### [Your assignment]
Every record that follows must be returned word for word.

***

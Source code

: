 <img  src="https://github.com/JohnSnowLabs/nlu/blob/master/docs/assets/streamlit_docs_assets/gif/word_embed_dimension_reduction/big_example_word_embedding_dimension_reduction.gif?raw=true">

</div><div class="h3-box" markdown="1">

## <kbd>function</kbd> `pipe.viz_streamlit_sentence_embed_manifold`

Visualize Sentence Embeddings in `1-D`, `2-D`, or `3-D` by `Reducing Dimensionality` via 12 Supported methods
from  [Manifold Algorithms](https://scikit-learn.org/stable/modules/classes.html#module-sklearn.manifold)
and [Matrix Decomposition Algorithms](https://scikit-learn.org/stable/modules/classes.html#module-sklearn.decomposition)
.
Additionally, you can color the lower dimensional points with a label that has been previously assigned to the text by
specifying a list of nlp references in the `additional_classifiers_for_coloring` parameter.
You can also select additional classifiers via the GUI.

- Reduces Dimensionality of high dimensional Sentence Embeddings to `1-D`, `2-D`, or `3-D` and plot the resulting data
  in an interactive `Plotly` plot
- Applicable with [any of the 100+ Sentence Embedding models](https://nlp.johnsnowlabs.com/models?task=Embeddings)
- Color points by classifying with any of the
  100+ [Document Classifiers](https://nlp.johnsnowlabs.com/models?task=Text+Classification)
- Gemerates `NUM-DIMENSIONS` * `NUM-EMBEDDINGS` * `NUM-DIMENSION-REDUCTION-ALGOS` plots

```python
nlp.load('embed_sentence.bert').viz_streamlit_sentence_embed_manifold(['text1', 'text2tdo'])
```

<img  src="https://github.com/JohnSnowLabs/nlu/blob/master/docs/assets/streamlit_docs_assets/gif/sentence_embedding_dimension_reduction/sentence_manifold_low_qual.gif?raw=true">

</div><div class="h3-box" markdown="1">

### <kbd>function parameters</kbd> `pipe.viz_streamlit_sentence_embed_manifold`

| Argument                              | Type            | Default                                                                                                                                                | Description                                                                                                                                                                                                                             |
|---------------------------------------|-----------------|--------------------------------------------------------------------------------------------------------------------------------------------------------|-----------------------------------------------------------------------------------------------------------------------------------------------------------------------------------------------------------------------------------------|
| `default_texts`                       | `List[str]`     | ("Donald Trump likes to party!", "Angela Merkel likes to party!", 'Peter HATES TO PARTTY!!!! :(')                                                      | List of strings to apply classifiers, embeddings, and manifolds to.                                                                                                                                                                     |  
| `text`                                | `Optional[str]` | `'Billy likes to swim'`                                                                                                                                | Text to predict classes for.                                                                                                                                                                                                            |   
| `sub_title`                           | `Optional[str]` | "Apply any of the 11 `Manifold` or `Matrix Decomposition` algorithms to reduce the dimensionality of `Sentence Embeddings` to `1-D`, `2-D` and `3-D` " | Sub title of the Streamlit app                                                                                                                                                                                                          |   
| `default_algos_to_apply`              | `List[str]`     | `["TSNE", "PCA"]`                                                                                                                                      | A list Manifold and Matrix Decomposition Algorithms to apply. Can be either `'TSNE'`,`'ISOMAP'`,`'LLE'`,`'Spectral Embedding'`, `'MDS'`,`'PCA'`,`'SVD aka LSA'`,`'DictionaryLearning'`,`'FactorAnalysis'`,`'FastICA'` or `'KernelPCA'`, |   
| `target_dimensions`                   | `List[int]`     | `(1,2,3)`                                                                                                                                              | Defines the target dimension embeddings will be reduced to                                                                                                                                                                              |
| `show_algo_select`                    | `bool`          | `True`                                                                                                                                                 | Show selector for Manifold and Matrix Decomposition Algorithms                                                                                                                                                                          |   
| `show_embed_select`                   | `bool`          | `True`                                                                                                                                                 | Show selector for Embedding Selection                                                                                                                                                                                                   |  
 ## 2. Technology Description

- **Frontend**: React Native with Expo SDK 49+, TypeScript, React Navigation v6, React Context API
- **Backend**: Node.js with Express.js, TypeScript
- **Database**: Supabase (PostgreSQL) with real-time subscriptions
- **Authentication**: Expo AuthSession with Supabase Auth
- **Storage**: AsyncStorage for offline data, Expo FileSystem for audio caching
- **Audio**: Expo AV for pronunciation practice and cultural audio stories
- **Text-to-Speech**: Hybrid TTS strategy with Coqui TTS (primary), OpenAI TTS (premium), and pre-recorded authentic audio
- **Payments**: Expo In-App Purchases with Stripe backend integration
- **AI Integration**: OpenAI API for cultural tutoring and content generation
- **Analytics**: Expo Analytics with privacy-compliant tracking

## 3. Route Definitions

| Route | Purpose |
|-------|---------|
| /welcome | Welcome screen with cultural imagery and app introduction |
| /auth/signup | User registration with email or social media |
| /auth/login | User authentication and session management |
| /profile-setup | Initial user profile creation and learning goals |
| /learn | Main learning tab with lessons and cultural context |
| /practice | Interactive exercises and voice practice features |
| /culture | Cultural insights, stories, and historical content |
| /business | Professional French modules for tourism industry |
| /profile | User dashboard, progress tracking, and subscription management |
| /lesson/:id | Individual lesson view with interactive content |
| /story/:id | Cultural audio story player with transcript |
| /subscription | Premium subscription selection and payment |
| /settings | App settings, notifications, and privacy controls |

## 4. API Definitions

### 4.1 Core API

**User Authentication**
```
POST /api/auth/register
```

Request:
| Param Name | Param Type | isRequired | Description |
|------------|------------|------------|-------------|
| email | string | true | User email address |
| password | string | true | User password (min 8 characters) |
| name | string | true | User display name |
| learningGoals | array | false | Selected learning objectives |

***

### [Answer area]
Source code

: <img  src="https://github.com/JohnSnowLabs/nlu/blob/master/docs/assets/streamlit_docs_assets/gif/word_embed_dimension_reduction/big_example_word_embedding_dimension_reduction.gif?raw=true">

</div><div class="h3-box" markdown="1">

## <kbd>function</kbd> `pipe.viz_streamlit_sentence_embed_manifold`

Visualize Sentence Embeddings in `1-D`, `2-D`, or `3-D` by `Reducing Dimensionality` via 12 Supported methods
from  [Manifold Algorithms](https://scikit-learn.org/stable/modules/classes.html#module-sklearn.manifold)
and [Matrix Decomposition Algorithms](https://scikit-learn.org/stable/modules/classes.html#module-sklearn.decomposition)
.
Additionally, you can color the lower dimensional points with a label that has been previously assigned to the text by
specifying a list of nlp references in the `additional_classifiers_for_coloring` parameter.
You can also select additional classifiers via the GUI.

- Reduces Dimensionality of high dimensional Sentence Embeddings to `1-D`, `2-D`, or `3-D` and plot the resulting data
  in an interactive `Plotly` plot
- Applicable with [any of the 100+ Sentence Embedding models](https://nlp.johnsnowlabs.com/models?task=Embeddings)
- Color points by classifying with any of the
  100+ [Document Classifiers](https://nlp.johnsnowlabs.com/models?task=Text+Classification)
- Gemerates `NUM-DIMENSIONS` * `NUM-EMBEDDINGS` * `NUM-DIMENSION-REDUCTION-ALGOS` plots

```python
nlp.load('embed_sentence.bert').viz_streamlit_sentence_embed_manifold(['text1', 'text2tdo'])
```

<img  src="https://github.com/JohnSnowLabs/nlu/blob/master/docs/assets/streamlit_docs_assets/gif/sentence_embedding_dimension_reduction/sentence_manifold_low_qual.gif?raw=true">

</div><div class="h3-box" markdown="1">

### <kbd>function parameters</kbd> `pipe.viz_streamlit_sentence_embed_manifold`

| Argument                              | Type            | Default                                                                                                                                                | Description                                                                                                                                                                                                                             |
|---------------------------------------|-----------------|--------------------------------------------------------------------------------------------------------------------------------------------------------|-----------------------------------------------------------------------------------------------------------------------------------------------------------------------------------------------------------------------------------------|
| `default_texts`                       | `List[str]`     | ("Donald Trump likes to party!", "Angela Merkel likes to party!", 'Peter HATES TO PARTTY!!!! :(')                                                      | List of strings to apply classifiers, embeddings, and manifolds to.                                                                                                                                                                     |  
| `text`                                | `Optional[str]` | `'Billy likes to swim'`                                                                                                                                | Text to predict classes for.                                                                                                                                                                                                            |   
| `sub_title`                           | `Optional[str]` | "Apply any of the 11 `Manifold` or `Matrix Decomposition` algorithms to reduce the dimensionality of `Sentence Embeddings` to `1-D`, `2-D` and `3-D` " | Sub title of the Streamlit app                                                                                                                                                                                                          |   
| `default_algos_to_apply`              | `List[str]`     | `["TSNE", "PCA"]`                                                                                                                                      | A list Manifold and Matrix Decomposition Algorithms to apply. Can be either `'TSNE'`,`'ISOMAP'`,`'LLE'`,`'Spectral Embedding'`, `'MDS'`,`'PCA'`,`'SVD aka LSA'`,`'DictionaryLearning'`,`'FactorAnalysis'`,`'FastICA'` or `'KernelPCA'`, |   
| `target_dimensions`                   | `List[int]`     | `(1,2,3)`                                                                                                                                              | Defines the target dimension embeddings will be reduced to                                                                                                                                                                              |
| `show_algo_select`                    | `bool`          | `True`                                                                                                                                                 | Show selector for Manifold and Matrix Decomposition Algorithms                                                                                                                                                                          |   
| `show_embed_select`                   | `bool`          | `True`                                                                                                                                                 | Show selector for Embedding Selection                                                                                                                                                                                                   |  
 ## 2. Technology Description

- **Frontend**: React Native with Expo SDK 49+, TypeScript, React Navigation v6, React Context API
- **Backend**: Node.js with Express.js, TypeScript
- **Database**: Supabase (PostgreSQL) with real-time subscriptions
- **Authentication**: Expo AuthSession with Supabase Auth
- **Storage**: AsyncStorage for offline data, Expo FileSystem for audio caching
- **Audio**: Expo AV for pronunciation practice and cultural audio stories
- **Text-to-Speech**: Hybrid TTS strategy with Coqui TTS (primary), OpenAI TTS (premium), and pre-recorded authentic audio
- **Payments**: Expo In-App Purchases with Stripe backend integration
- **AI Integration**: OpenAI API for cultural tutoring and content generation
- **Analytics**: Expo Analytics with privacy-compliant tracking

## 3. Route Definitions

| Route | Purpose |
|-------|---------|
| /welcome | Welcome screen with cultural imagery and app introduction |
| /auth/signup | User registration with email or social media |
| /auth/login | User authentication and session management |
| /profile-setup | Initial user profile creation and learning goals |
| /learn | Main learning tab with lessons and cultural context |
| /practice | Interactive exercises and voice practice features |
| /culture | Cultural insights, stories, and historical content |
| /business | Professional French modules for tourism industry |
| /profile | User dashboard, progress tracking, and subscription management |
| /lesson/:id | Individual lesson view with interactive content |
| /story/:id | Cultural audio story player with transcript |
| /subscription | Premium subscription selection and payment |
| /settings | App settings, notifications, and privacy controls |

## 4. API Definitions

### 4.1 Core API

**User Authentication**
```
POST /api/auth/register
```

Request:
| Param Name | Param Type | isRequired | Description |
|------------|------------|------------|-------------|
| email | string | true | User email address |
| password | string | true | User password (min 8 characters) |
| name | string | true | User display name |
| learningGoals | array | false | Selected learning objectives |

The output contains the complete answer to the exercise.